::: Provided entries :::

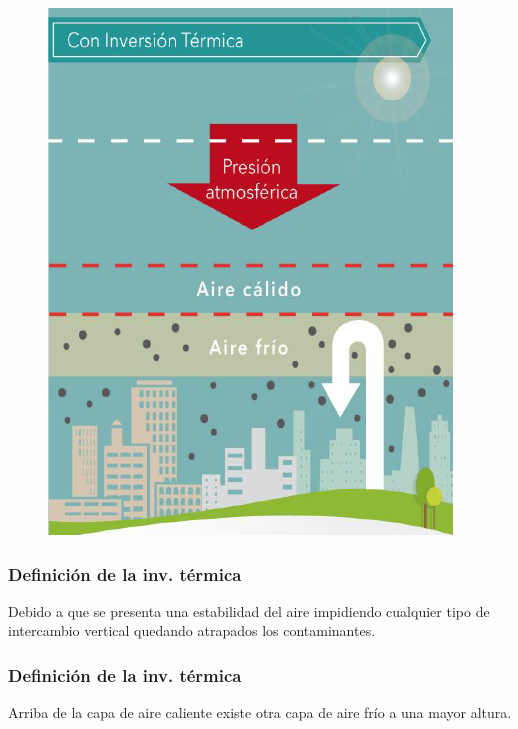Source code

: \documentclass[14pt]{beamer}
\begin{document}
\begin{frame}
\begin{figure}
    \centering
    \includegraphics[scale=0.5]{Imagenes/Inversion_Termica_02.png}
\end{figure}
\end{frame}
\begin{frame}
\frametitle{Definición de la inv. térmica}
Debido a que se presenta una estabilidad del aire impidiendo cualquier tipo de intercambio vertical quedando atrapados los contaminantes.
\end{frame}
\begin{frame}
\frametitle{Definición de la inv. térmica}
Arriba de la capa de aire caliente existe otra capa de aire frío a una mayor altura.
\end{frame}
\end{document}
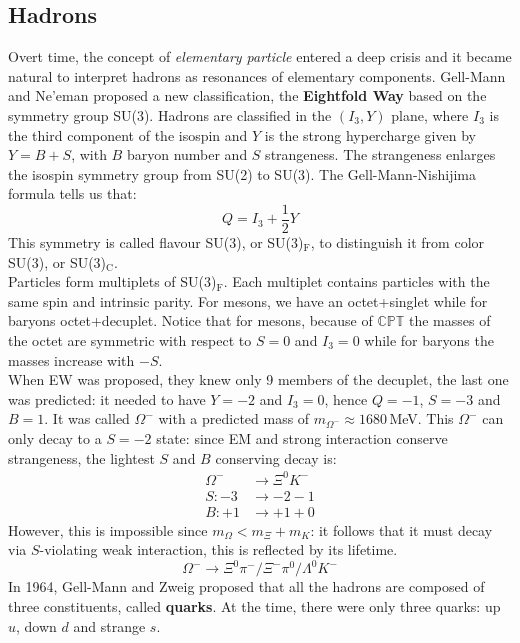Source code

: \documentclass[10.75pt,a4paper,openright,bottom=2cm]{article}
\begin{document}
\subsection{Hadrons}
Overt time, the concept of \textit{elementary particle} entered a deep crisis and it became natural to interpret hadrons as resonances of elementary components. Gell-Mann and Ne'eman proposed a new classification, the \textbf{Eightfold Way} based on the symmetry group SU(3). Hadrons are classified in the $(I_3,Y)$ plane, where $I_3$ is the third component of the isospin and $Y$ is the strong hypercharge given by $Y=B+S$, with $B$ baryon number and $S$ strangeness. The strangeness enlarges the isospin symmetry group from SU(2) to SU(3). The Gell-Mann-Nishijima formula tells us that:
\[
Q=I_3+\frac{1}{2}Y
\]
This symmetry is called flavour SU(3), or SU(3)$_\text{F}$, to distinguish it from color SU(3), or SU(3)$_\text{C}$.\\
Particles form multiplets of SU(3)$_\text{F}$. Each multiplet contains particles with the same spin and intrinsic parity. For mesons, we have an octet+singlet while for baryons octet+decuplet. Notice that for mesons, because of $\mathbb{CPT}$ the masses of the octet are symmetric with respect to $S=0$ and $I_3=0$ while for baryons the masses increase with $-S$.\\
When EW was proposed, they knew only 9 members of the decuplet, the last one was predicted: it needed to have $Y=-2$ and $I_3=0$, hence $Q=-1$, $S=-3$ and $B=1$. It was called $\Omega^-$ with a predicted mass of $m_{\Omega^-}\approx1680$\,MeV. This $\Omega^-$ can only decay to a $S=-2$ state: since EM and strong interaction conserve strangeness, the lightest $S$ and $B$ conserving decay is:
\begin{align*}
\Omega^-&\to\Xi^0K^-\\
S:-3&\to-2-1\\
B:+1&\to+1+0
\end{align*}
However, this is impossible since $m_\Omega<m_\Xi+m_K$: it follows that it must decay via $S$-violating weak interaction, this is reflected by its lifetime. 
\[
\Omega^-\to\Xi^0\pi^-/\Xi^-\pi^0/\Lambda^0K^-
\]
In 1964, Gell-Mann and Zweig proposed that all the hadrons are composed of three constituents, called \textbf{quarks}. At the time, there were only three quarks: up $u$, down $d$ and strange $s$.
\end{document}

:::
::: Provided entries :::

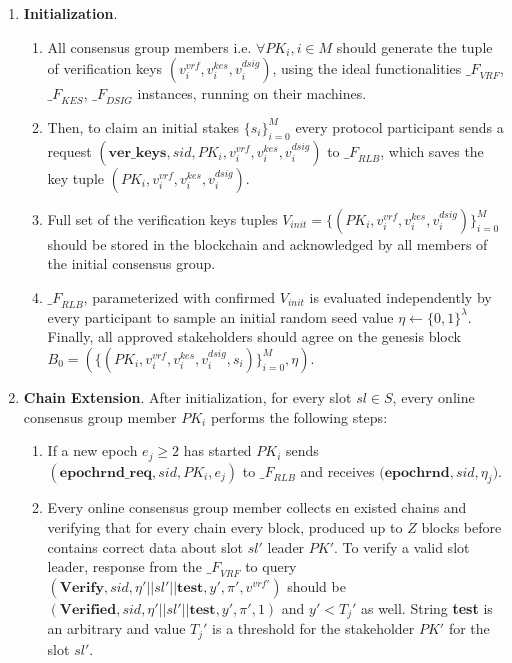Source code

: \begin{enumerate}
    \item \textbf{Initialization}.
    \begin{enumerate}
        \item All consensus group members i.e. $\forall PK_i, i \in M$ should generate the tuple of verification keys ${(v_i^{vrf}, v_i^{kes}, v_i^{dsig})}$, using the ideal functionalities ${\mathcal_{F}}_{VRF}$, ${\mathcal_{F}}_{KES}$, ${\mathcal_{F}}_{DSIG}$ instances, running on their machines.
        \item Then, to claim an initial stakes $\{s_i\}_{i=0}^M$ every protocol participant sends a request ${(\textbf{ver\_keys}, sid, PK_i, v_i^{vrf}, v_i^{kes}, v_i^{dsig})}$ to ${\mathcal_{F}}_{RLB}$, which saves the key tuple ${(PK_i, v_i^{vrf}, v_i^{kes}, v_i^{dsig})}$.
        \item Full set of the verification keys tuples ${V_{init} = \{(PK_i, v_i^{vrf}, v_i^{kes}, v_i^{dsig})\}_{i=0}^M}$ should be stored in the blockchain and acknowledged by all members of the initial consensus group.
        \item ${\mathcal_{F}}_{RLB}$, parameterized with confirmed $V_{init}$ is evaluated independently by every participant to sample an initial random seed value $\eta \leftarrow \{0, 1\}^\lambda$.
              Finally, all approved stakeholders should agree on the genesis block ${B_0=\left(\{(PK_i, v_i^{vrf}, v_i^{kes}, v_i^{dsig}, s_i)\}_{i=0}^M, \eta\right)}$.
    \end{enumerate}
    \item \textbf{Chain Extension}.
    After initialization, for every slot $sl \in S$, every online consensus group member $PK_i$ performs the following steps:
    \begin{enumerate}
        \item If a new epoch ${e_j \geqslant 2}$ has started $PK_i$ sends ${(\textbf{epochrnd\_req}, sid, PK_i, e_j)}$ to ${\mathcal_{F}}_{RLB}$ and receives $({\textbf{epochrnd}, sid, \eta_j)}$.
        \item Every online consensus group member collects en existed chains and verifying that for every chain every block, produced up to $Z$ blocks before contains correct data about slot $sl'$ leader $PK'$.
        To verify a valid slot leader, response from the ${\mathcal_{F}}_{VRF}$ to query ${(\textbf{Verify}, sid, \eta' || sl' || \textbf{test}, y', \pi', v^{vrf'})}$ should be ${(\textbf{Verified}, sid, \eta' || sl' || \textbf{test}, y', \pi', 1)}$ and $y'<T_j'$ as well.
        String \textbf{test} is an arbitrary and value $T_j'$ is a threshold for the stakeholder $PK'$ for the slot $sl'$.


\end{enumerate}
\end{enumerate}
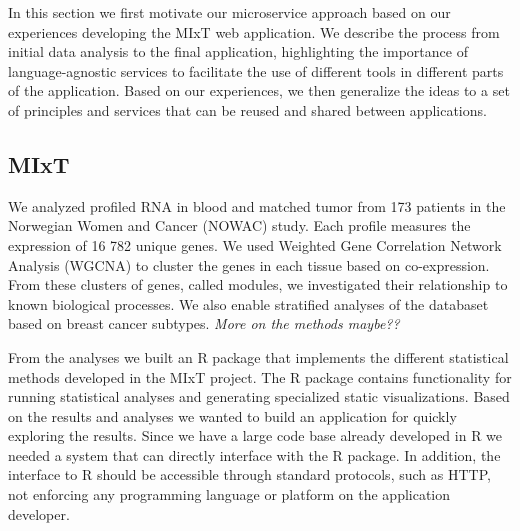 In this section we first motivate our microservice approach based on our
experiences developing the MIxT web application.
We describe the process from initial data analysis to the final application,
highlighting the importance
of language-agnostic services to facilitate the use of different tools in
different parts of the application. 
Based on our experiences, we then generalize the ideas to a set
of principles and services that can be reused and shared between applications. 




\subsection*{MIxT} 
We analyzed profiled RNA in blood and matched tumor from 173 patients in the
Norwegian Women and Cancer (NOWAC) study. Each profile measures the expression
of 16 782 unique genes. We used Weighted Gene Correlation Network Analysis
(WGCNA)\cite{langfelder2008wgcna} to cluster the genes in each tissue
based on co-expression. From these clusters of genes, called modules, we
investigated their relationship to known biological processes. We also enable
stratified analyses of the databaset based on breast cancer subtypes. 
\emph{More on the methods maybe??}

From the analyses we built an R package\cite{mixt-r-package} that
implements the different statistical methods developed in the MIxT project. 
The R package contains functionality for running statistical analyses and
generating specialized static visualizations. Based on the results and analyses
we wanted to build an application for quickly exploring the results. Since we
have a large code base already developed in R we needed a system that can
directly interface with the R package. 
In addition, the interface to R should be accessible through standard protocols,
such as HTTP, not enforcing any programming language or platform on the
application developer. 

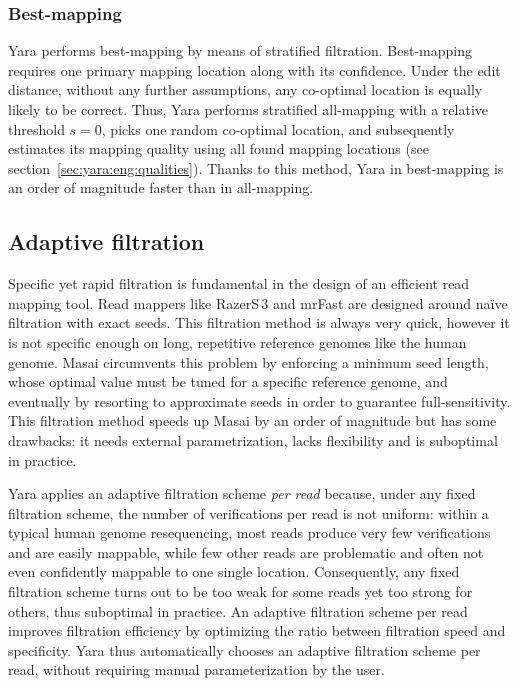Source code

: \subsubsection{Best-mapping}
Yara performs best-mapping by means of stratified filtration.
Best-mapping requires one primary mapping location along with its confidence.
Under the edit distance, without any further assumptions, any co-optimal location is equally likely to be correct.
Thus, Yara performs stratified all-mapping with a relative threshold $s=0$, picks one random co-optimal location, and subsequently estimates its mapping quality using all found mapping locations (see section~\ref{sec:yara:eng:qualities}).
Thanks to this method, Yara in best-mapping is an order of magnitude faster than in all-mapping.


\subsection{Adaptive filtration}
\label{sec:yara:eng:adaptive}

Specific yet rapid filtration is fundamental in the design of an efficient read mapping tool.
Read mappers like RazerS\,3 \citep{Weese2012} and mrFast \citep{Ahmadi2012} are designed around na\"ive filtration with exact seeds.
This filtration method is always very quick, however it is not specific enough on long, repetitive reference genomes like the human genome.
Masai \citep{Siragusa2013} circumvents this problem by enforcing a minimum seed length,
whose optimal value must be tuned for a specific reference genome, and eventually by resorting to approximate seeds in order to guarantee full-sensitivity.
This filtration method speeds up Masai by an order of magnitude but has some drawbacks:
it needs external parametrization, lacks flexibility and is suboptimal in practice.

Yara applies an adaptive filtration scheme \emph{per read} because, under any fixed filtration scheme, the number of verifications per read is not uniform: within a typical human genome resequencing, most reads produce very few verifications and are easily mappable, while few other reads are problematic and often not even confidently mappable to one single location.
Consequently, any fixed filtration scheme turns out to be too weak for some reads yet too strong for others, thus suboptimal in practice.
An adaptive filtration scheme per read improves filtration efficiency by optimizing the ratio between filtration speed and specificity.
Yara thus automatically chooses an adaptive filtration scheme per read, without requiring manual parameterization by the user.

:::

Range to print from the listing above: from the line with "investigated their relationship" up to and including the line with "circumvents this problem". Please print those lines exactly, with no pictures and nothing more.

investigated their relationship to known biological processes. We also enable
stratified analyses of the databaset based on breast cancer subtypes. 
\emph{More on the methods maybe??}

From the analyses we built an R package\cite{mixt-r-package} that
implements the different statistical methods developed in the MIxT project. 
The R package contains functionality for running statistical analyses and
generating specialized static visualizations. Based on the results and analyses
we wanted to build an application for quickly exploring the results. Since we
have a large code base already developed in R we needed a system that can
directly interface with the R package. 
In addition, the interface to R should be accessible through standard protocols,
such as HTTP, not enforcing any programming language or platform on the
application developer. 

Source code

: \subsubsection{Best-mapping}
Yara performs best-mapping by means of stratified filtration.
Best-mapping requires one primary mapping location along with its confidence.
Under the edit distance, without any further assumptions, any co-optimal location is equally likely to be correct.
Thus, Yara performs stratified all-mapping with a relative threshold $s=0$, picks one random co-optimal location, and subsequently estimates its mapping quality using all found mapping locations (see section~\ref{sec:yara:eng:qualities}).
Thanks to this method, Yara in best-mapping is an order of magnitude faster than in all-mapping.


\subsection{Adaptive filtration}
\label{sec:yara:eng:adaptive}

Specific yet rapid filtration is fundamental in the design of an efficient read mapping tool.
Read mappers like RazerS\,3 \citep{Weese2012} and mrFast \citep{Ahmadi2012} are designed around na\"ive filtration with exact seeds.
This filtration method is always very quick, however it is not specific enough on long, repetitive reference genomes like the human genome.
Masai \citep{Siragusa2013} circumvents this problem by enforcing a minimum seed length,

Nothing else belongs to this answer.